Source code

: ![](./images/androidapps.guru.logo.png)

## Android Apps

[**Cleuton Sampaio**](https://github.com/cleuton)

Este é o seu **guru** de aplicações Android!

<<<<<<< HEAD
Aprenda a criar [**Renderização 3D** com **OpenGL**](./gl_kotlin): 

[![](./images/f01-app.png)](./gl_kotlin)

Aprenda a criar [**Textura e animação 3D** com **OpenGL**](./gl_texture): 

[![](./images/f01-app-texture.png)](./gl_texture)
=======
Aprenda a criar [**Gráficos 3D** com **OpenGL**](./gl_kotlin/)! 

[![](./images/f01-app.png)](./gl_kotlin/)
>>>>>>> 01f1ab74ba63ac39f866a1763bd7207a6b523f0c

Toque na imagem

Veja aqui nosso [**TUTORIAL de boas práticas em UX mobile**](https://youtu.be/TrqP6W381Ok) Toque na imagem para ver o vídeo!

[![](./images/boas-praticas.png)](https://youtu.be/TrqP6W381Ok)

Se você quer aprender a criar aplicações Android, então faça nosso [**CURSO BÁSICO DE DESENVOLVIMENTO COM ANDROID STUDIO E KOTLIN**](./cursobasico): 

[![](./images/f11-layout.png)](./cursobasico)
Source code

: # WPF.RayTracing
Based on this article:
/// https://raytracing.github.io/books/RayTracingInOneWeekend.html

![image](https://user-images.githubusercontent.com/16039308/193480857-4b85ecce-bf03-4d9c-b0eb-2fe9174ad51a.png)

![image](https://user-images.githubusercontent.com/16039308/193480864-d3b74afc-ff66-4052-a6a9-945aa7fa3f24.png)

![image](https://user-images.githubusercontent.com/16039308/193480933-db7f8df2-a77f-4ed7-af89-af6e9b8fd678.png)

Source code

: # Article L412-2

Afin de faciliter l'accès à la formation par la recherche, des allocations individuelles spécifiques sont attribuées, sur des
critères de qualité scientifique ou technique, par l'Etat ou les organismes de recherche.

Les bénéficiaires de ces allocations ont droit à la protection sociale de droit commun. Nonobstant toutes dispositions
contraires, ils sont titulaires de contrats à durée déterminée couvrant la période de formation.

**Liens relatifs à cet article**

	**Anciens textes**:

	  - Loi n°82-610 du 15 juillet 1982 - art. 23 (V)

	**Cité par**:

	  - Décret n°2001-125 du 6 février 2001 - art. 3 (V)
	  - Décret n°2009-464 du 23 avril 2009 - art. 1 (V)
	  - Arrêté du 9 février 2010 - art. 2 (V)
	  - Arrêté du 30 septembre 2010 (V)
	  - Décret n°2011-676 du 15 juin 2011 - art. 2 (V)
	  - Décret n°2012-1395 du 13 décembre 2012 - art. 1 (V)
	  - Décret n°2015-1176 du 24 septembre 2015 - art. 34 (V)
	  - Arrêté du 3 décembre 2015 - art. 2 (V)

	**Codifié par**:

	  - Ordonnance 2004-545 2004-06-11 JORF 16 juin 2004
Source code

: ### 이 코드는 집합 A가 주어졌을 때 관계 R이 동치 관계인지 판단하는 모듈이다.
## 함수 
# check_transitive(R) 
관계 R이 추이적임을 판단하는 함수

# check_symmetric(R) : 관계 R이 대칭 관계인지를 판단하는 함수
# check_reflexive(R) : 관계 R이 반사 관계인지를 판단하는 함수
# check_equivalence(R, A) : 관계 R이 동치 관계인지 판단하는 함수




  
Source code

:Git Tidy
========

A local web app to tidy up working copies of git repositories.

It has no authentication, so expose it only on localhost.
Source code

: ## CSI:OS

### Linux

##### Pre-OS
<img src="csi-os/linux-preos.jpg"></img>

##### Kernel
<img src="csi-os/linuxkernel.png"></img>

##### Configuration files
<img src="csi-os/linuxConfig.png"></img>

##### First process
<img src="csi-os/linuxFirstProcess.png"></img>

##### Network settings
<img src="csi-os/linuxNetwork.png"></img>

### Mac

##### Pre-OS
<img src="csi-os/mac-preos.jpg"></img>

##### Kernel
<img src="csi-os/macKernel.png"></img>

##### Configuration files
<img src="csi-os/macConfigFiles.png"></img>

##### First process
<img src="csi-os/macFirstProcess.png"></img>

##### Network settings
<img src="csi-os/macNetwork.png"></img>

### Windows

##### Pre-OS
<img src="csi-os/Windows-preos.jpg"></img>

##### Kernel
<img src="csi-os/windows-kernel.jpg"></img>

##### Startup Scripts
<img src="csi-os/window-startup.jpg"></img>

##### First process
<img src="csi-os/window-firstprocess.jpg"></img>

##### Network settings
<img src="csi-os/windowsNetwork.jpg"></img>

::::

(Directions for this task) Each line of the data that includes the word "imagem" counts once; report the total and nothing more.

(Result of the task) 2